Hydrokinetic Power Conversion Using Vortex-Induced Oscillation with Cubic Restoring Force

Abstract

A cubic-spring restoring function with high-deformation stiffening is introduced to passively improve the harnessed marine hydrokinetic power by using flow-induced oscillations/vibrations (FIO/V) of a cylinder. In these FIO/V experiments, a smooth, rigid, single-cylinder on elastic end-supports is tested at Reynolds numbers ranging from 24,000 < Re < 120,000. The parameters of the tested current energy converter (CEC) are cubic stiffness and linear damping. Using the second generation of digital virtual spring-damping (Vck) controller developed by the Marine Renewable Energy Laboratory (MRELab), the cubic modeling of the oscillator stiffness is tested. Experimental results show the influence of the parameter variation on the amplitude, frequency, energy conversion, energy efficiency, and power of the converter.
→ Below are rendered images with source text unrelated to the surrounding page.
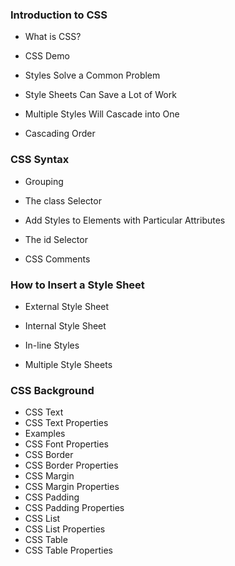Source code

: ### Introduction to CSS
- What is CSS?
- CSS Demo
- Styles Solve a Common Problem
- Style Sheets Can Save a Lot of Work

- Multiple Styles Will Cascade into One

- Cascading Order

### CSS Syntax

- Grouping

- The class Selector

- Add Styles to Elements with Particular Attributes

- The id Selector

- CSS Comments

### How to Insert a Style Sheet

- External Style Sheet

- Internal Style Sheet

- In-line Styles

- Multiple Style Sheets

### CSS Background
- CSS Text
- CSS Text Properties
- Examples  
- CSS Font Properties 
- CSS Border 
- CSS Border Properties 
- CSS Margin  
- CSS Margin Properties  
- CSS Padding  
- CSS Padding Properties  
- CSS List  
- CSS List Properties  
- CSS Table  
- CSS Table Properties  
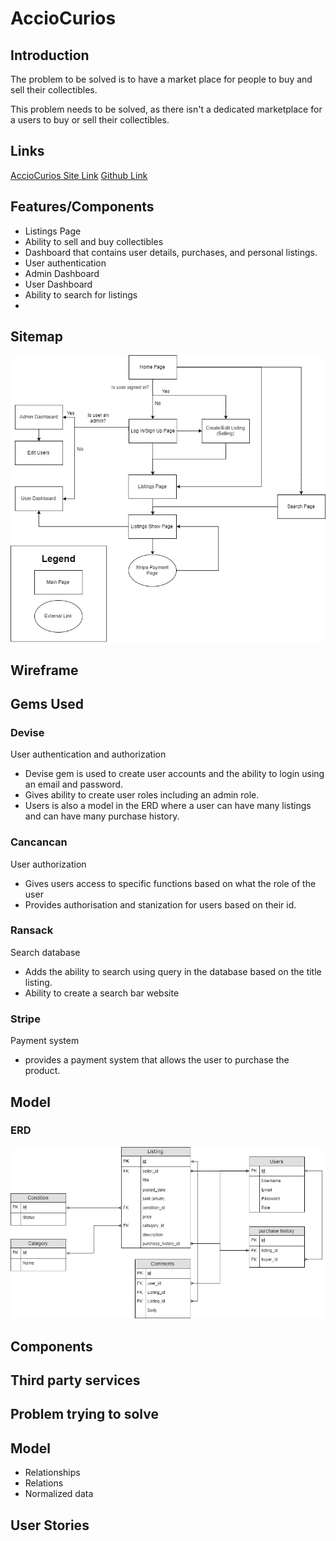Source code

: # AccioCurios

## Introduction
The problem to be solved is to have a market place for people to buy and sell their collectibles.

This problem needs to be solved, as there isn't a dedicated marketplace for a users to buy or sell their collectibles. 

## Links

[AccioCurios Site Link](https://secret-sea-86315.herokuapp.com/)
[Github Link](https://github.com/MomentaiChris26/AccioCurios)
 


## Features/Components
* Listings Page
* Ability to sell and buy collectibles
* Dashboard that contains user details, purchases, and personal listings.
* User authentication
* Admin Dashboard
* User Dashboard
* Ability to search for listings
* 

## Sitemap
![AccioCurios Sitemap](./resources/sitemap.jpg)

## Wireframe

## Gems Used

### Devise
User authentication and authorization
- Devise gem is used to create user accounts and the ability to login using an email and password.
- Gives ability to create user roles including an admin role.
- Users is also a model in the ERD where a user can have many listings and can have many purchase history. 


### Cancancan
User authorization
- Gives users access to specific functions based on what the role of the user
- Provides authorisation and stanization for users based on their id. 


### Ransack
Search database
- Adds the ability to search using query in the database based on the title listing.
- Ability to create a search bar website

### Stripe
Payment system
- provides a payment system that allows the user to purchase the product. 

## Model 

### ERD
![AccioCurios ERD](./resources/erd.jpg)


## Components 

## Third party services

## Problem trying to solve

## Model 

- Relationships
- Relations
- Normalized data

## User Stories




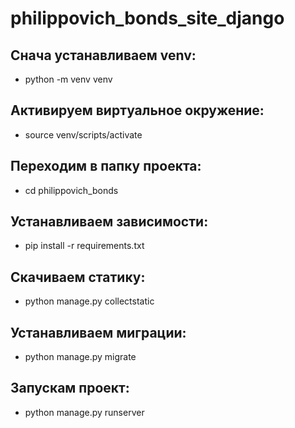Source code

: # philippovich_bonds_site_django


## Снача устанавливаем venv:

- python -m venv venv

## Активируем виртуальное окружение:

- source venv/scripts/activate

## Переходим в папку проекта:

- cd philippovich_bonds

## Устанавливаем зависимости:

- pip install -r requirements.txt

## Скачиваем статику:

- python manage.py collectstatic

## Устанавливаем миграции:

- python manage.py migrate

## Запускам проект:

- python manage.py runserver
All experiments are conducted in the low turbulence-free surface water (LTFSW) channel of the MRELab of the University of Michigan. The main conclusions are: (1) The nonlinearity in the cubic oscillator is an effective way to extend the vortex-induced vibration (VIV) upper branch, which results in higher harnessing power and efficiency compared to the linear stiffness cylinder converter. (2) Compared to the linear converter, the overall power increase is substantial. The nonlinear power optimum, occurring at the end of the VIV upper branch, is 63% higher than its linear counterpart. (3) The cubic stiffness converter with low harnessing damping achieves consistently good performance in all the VIV regions because of the hardening restoring force, especially at higher flow velocity.